Requirement: Look through the listing below, find every line with the string "Digitais", and copy it.

##########

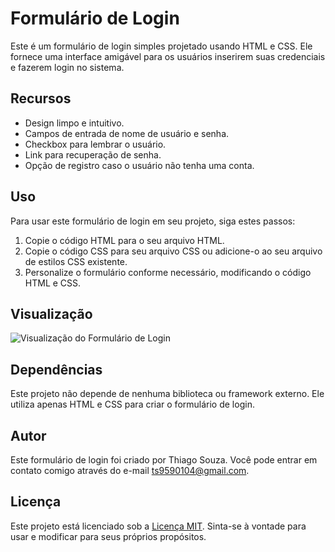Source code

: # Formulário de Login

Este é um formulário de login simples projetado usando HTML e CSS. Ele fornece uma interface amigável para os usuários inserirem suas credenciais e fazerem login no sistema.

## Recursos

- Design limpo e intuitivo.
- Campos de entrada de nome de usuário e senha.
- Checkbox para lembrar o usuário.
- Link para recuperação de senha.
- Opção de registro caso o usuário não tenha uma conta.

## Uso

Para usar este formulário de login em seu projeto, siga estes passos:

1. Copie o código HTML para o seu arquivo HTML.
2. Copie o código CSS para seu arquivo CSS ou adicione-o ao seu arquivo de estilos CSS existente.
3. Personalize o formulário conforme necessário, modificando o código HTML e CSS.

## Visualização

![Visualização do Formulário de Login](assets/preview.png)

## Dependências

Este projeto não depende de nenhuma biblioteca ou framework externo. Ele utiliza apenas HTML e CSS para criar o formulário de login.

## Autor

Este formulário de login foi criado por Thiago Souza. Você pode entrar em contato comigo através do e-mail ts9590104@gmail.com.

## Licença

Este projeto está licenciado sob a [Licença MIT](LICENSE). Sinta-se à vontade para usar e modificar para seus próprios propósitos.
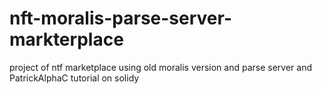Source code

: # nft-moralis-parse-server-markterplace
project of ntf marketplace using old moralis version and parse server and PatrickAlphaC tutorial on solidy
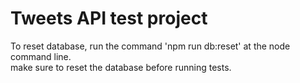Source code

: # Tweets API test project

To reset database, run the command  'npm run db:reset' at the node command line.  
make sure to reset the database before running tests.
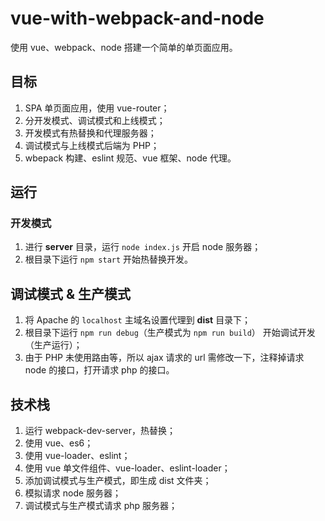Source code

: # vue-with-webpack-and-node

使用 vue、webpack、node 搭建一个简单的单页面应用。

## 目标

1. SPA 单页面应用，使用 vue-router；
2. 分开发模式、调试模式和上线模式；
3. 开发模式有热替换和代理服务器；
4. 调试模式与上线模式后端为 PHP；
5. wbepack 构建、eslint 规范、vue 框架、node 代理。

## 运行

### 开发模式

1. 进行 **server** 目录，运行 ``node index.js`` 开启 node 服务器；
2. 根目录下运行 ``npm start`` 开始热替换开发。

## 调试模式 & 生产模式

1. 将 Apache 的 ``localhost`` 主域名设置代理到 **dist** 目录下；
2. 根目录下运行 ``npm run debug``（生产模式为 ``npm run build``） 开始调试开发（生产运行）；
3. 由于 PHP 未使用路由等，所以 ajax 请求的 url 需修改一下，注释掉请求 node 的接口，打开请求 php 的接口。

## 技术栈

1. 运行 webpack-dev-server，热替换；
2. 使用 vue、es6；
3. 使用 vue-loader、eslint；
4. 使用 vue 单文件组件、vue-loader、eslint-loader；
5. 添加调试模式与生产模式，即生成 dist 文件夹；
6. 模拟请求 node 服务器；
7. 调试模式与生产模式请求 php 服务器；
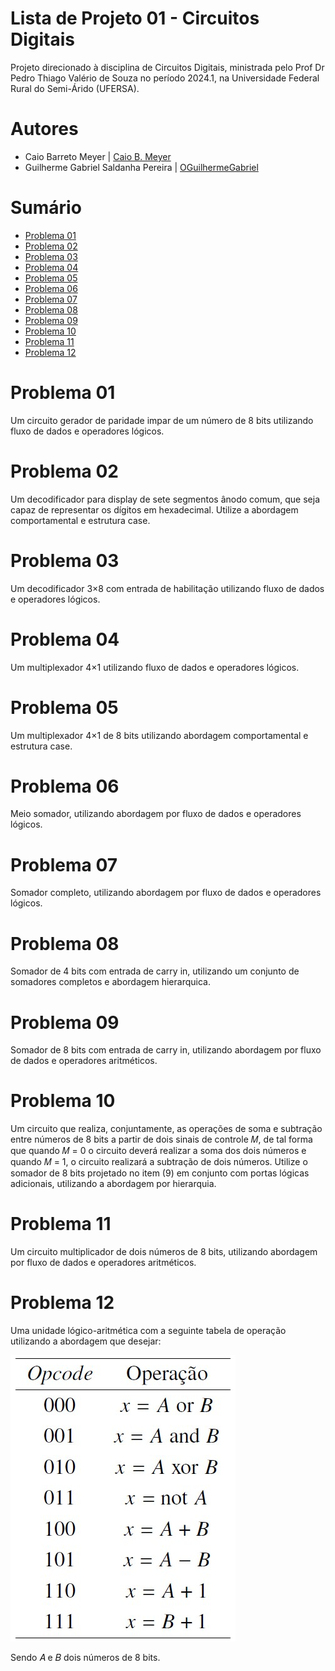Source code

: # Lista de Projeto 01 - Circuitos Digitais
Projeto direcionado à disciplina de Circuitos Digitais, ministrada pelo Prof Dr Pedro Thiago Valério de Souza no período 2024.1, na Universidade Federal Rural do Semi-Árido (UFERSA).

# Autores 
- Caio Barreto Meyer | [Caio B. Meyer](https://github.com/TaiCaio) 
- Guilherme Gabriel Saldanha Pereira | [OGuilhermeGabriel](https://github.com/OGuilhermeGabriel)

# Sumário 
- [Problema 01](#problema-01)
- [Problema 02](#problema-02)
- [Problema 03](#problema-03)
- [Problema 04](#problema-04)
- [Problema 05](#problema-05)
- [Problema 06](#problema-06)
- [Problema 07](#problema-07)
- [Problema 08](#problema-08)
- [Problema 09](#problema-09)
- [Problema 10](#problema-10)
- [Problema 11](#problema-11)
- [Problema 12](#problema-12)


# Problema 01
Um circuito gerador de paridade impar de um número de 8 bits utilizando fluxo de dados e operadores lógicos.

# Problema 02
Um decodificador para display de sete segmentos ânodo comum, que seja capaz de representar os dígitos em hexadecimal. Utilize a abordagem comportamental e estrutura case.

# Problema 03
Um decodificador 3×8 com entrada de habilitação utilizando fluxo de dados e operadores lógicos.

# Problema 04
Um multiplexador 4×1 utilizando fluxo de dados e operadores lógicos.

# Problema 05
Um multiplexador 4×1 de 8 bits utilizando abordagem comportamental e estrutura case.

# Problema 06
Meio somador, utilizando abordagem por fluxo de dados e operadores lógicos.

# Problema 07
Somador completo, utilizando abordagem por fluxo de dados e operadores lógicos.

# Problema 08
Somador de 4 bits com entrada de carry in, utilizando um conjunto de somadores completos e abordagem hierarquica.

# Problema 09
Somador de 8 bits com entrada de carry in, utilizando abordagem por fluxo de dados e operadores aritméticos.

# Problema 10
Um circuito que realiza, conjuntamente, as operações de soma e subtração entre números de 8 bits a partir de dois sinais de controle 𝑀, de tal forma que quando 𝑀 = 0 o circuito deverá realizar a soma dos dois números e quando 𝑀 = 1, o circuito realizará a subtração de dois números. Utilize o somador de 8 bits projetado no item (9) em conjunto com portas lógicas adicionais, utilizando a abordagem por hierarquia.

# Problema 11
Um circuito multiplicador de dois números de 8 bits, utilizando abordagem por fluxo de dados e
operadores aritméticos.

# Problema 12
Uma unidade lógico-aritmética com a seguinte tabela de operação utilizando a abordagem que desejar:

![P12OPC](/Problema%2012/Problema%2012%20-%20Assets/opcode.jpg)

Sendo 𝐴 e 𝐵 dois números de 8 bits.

##########

Reply:
: # Lista de Projeto 01 - Circuitos Digitais
Projeto direcionado à disciplina de Circuitos Digitais, ministrada pelo Prof Dr Pedro Thiago Valério de Souza no período 2024.1, na Universidade Federal Rural do Semi-Árido (UFERSA).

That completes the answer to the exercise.